Abstract
Background
Spasticity is a common and disabling symptom in patients with multiple sclerosis (PwMS): as highlighted by many epidemiological studies, it is often a severe and not well treated. Despite the availability of evidence-based spasticity management guidelines, there is still great variability in everyday therapeutic approach, especially for the most complex cases.
Methods
In our single-centre study, we retrospectively evaluated PwMS-treated nabiximols and botulinum toxin injections (BTI) from July 2015 to April 2019. Clinical and demographic data were collected. The severity of spasticity and spasms was recorded by modified Ashworth Scale (mAS) and Penn Spasm Frequency Scale (PSFS) at baseline and after 1 month of treatment.
Results
We evaluated 64 treatments for MS-related spasticity: 28 patients were treated with BTI and 36 patients with nabiximols.
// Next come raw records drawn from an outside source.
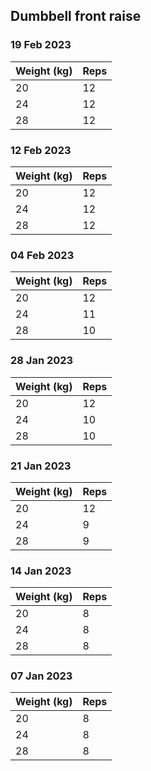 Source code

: ## Dumbbell front raise

### 19 Feb 2023

| Weight (kg) | Reps |
| ----------- | ---- |
| 20 | 12 |
| 24 | 12 |
| 28 | 12 |

### 12 Feb 2023

| Weight (kg) | Reps |
| ----------- | ---- |
| 20 | 12 |
| 24 | 12 |
| 28 | 12 |

### 04 Feb 2023

| Weight (kg) | Reps |
| ----------- | ---- |
| 20 | 12 |
| 24 | 11 |
| 28 | 10 |

### 28 Jan 2023

| Weight (kg) | Reps |
| ----------- | ---- |
| 20 | 12 |
| 24 | 10 |
| 28 | 10 |

### 21 Jan 2023

| Weight (kg) | Reps |
| ----------- | ---- |
| 20 | 12 |
| 24 | 9 |
| 28 | 9 |

### 14 Jan 2023

| Weight (kg) | Reps |
| ----------- | ---- |
| 20 | 8 |
| 24 | 8 |
| 28 | 8 |

### 07 Jan 2023

| Weight (kg) | Reps |
| ----------- | ---- |
| 20 | 8 |
| 24 | 8 |
| 28 | 8 | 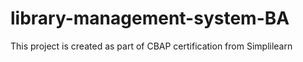 # library-management-system-BA
This project is created as part of CBAP certification from Simplilearn
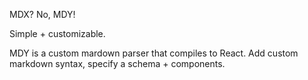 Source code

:MDX? No, MDY!

Simple + customizable.

MDY is a custom mardown parser that compiles to React. Add custom markdown syntax, specify a schema + components.
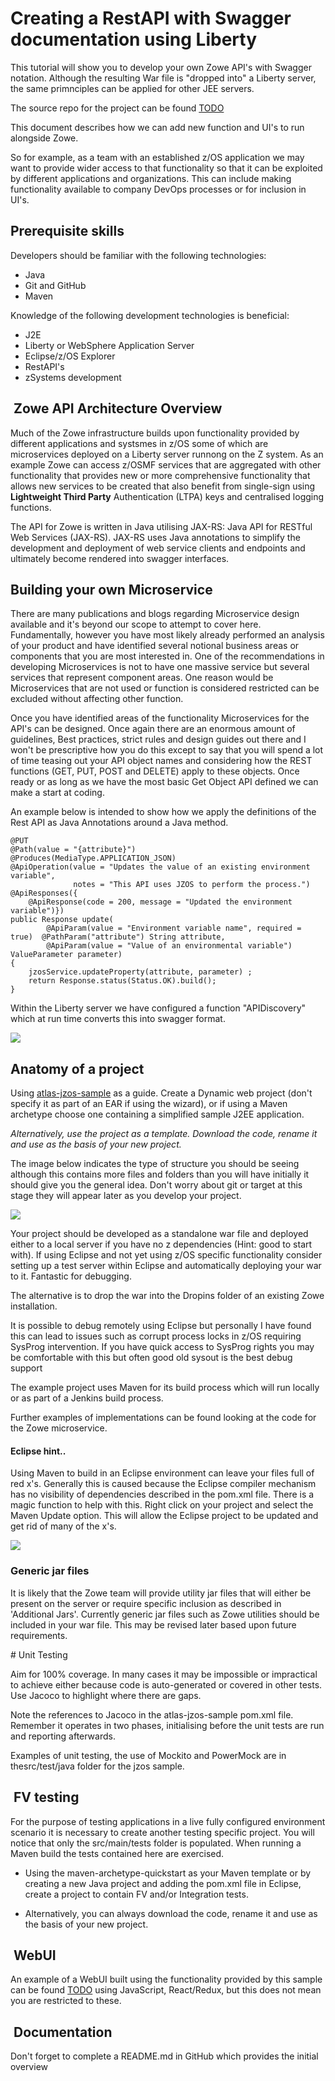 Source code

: # Creating a RestAPI with Swagger documentation using Liberty

This tutorial will show you to develop your own Zowe API's with Swagger notation. Although the resulting War file is "dropped into" a Liberty server, the same primnciples can be applied for other JEE servers.

The source repo for the project can be found [TODO](https://github.com/gizafoundation/atlas-jzos-sample/) 

This document describes how we can add new function and UI's to run alongside Zowe.

So for example, as a team with an established z/OS application we may want to provide wider access to that functionality so that it can be exploited by different applications and organizations. This can include making functionality available to company DevOps processes or for inclusion in UI's.

## Prerequisite skills

Developers should be familiar with the following technologies:

* Java 
* Git and GitHub
* Maven
 
Knowledge of the following development technologies is beneficial:

* J2E
* Liberty or WebSphere Application Server
* Eclipse/z/OS Explorer
* RestAPI's
* zSystems development

##  Zowe API Architecture Overview

Much of the Zowe infrastructure builds upon functionality provided by different applications and systsmes in z/OS some of which are microservices deployed on a Liberty server runnong on the Z system. As an example Zowe can access z/OSMF services that are aggregated with other functionality that provides new or more comprehensive functionality that allows new services to be created that also benefit from single-sign using **Lightweight Third Party** Authentication (LTPA) keys and centralised logging functions. 

The API for Zowe is written in Java utilising JAX-RS: Java API for RESTful Web Services (JAX-RS). JAX-RS uses Java annotations to simplify the development and deployment of web service clients and endpoints and ultimately become rendered into swagger interfaces.

##  Building your own Microservice

There are many publications and blogs regarding Microservice design
available and it's beyond our scope to attempt to cover here. Fundamentally, however you have most likely already performed an analysis of your product and have identified several notional business
areas or components that you are most interested in. One of the recommendations in developing Microservices is not to have one massive service but several services that represent component areas. One reason
would be Microservices that are not used or function is considered restricted can be excluded without affecting other function.

Once you have identified areas of the functionality Microservices for the API's can be designed. Once again there are an
enormous amount of guidelines, Best practices, strict rules and design guides out there and I won't be prescriptive how you do this except to
say that you will spend a lot of time teasing out your API object names and considering how the REST functions (GET, PUT, POST and DELETE) apply
to these objects. Once ready or as long as we have the most basic Get Object API defined we can make a start at coding.

An example below is intended to show how we apply the definitions of
the Rest API as Java Annotations around a Java method.

	@PUT
	@Path(value = "{attribute}")
	@Produces(MediaType.APPLICATION_JSON)
	@ApiOperation(value = "Updates the value of an existing environment variable", 
	              notes = "This API uses JZOS to perform the process.")
	@ApiResponses({
		@ApiResponse(code = 200, message = "Updated the environment variable")})
	public Response update(
			@ApiParam(value = "Environment variable name", required = true)  @PathParam("attribute") String attribute,
			@ApiParam(value = "Value of an environmental variable") ValueParameter parameter) 
	{	
		jzosService.updateProperty(attribute, parameter) ;
		return Response.status(Status.OK).build();
	}

Within the Liberty server we have configured a function "APIDiscovery" which at run time converts this into swagger format.

![](images/guides/libertyAPI/swag.png)

##  Anatomy of a project 

Using [atlas-jzos-sample](https://github.com/gizafoundation/atlas-jzos-sample/) as a guide. Create a Dynamic web project (don't specify it as part of an EAR if using the wizard), or if using a
Maven archetype choose one containing a simplified sample J2EE application. 

*Alternatively, use the project as a template. Download the code, rename it and use as the basis of your new project.*

The image below indicates the type of structure you should be seeing although this contains more files and folders than you will have
initially it should give you the general idea. Don't worry about git or target at this stage they will appear later as you develop your project.

![](../images/guides/libertyAPI/struct1.png)

Your project should be developed as a standalone war file and deployed either to a local server if you have no z dependencies (Hint: good to
start with). If using Eclipse and not yet using z/OS specific functionality consider setting up a test server within Eclipse and
automatically deploying your war to it. Fantastic for debugging.

The alternative is to drop the war into the Dropins folder of an existing Zowe installation.

It is possible to debug remotely using Eclipse but personally I have found this can lead to issues such as corrupt process locks in z/OS
requiring SysProg intervention. If you have quick access to SysProg rights you may be comfortable with this but often good old sysout is the
best debug support 

The example project uses Maven for its build process which will run locally or as part of a Jenkins build process.

Further examples of implementations can be found looking at the code for the Zowe microservice.

#### Eclipse hint..

Using Maven to build in an Eclipse environment can leave your files full of red x's. Generally this is caused because the Eclipse compiler
mechanism has no visibility of dependencies described in the pom.xml file. There is a magic function to help with this. Right click on your
project and select the Maven Update option. This will allow the Eclipse project to be updated and get rid of many of the x's.

![](../images/guides/libertyAPI/menu1.png)

### Generic jar files

It is likely that the Zowe team will provide utility jar files that will either be present on the server or require specific inclusion as
described in 'Additional Jars'. Currently generic jar files such as Zowe utilities should be included in your war file. This may be revised
later based upon future requirements.

# Unit Testing

Aim for 100% coverage. In many cases it may be impossible or impractical to achieve either because code is auto-generated or covered in other
tests. Use Jacoco to highlight where there are gaps.

Note the references to Jacoco in the atlas-jzos-sample pom.xml file. Remember it operates in two phases, initialising before the unit tests
are run and reporting afterwards.

Examples of unit testing, the use of Mockito and PowerMock are in thesrc/test/java folder for the jzos sample.

##  FV testing

For the purpose of testing applications in a live fully configured environment scenario it is necessary to create another testing specific
project. You will notice that only the src/main/tests folder is populated. When running a Maven build the tests contained here are
exercised.

* Using the maven-archetype-quickstart as your Maven template or by creating a new Java project and adding the pom.xml file in Eclipse,
create a project to contain FV and/or Integration tests. 

* Alternatively, you can always download the code, rename it and use as the basis of your new project.

##  WebUI

An example of a WebUI built using the functionality provided by this sample can be found [TODO](https://github.com/gizafoundation/atlas-jzos-sample/)  using JavaScript, React/Redux, but this does not
mean you are restricted to these.

##  Documentation

Don't forget to complete a README.md in GitHub which provides the initial overview
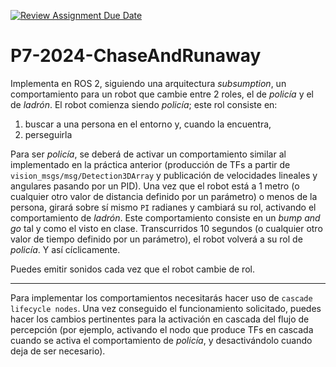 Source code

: [![Review Assignment Due Date](https://classroom.github.com/assets/deadline-readme-button-24ddc0f5d75046c5622901739e7c5dd533143b0c8e959d652212380cedb1ea36.svg)](https://classroom.github.com/a/yfUBpM1Z)
# P7-2024-ChaseAndRunaway

Implementa en ROS 2, siguiendo una arquitectura *subsumption*, un comportamiento para un robot que cambie entre 2 roles, el de *policía* y el de *ladrón*. El robot comienza siendo *policía*; este rol consiste en:

1. buscar a una persona en el entorno y, cuando la encuentra,
2. perseguirla

Para ser *policía*, se deberá de activar un comportamiento similar al implementado en la práctica anterior (producción de TFs a partir de `vision_msgs/msg/Detection3DArray` y publicación de velocidades lineales y angulares pasando por un PID). Una vez que el robot está a 1 metro (o cualquier otro valor de distancia definido por un parámetro) o menos de la persona, girará sobre sí mismo `PI` radianes y cambiará su rol, activando el comportamiento de *ladrón*. Este comportamiento consiste en un *bump and go* tal y como el visto en clase. Transcurridos 10 segundos (o cualquier otro valor de tiempo definido por un parámetro), el robot volverá a su rol de *policía*. Y así cíclicamente.

Puedes emitir sonidos cada vez que el robot cambie de rol.

---

Para implementar los comportamientos necesitarás hacer uso de `cascade lifecycle nodes`. Una vez conseguido el funcionamiento solicitado, puedes hacer los cambios pertinentes para la activación en cascada del flujo de percepción (por ejemplo, activando el nodo que produce TFs en cascada cuando se activa el comportamiento de *policía*, y desactivándolo cuando deja de ser necesario).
We found that both BTI and nabiximols are effective in reducing mAS (nabiximols, BTI: p < 0.001), PSFS frequency (nabiximols: p = 0.001, BTI: p = 0.008) and intensity (nabiximols: p = 0.001, BTI p = 0.016). No differences were found when directly comparing the efficacy of the two treatments, except for a statistical trend favouring BTI on spasms intensity (p = 0.091). Eleven patients were treated with both BTI and nabiximols, and only four patients continued both treatments. All dropouts were due to inefficacy of at least one of the two therapies.
Conclusions
Our single-centre experience highlights that both BTI and nabiximols are effective in treating multiple sclerosis-related spasticity; however, BTI treatment may be more effective on spasms intensity. Combined nabiximols and BTI treatment could represent a therapeutic option for severe spasticity.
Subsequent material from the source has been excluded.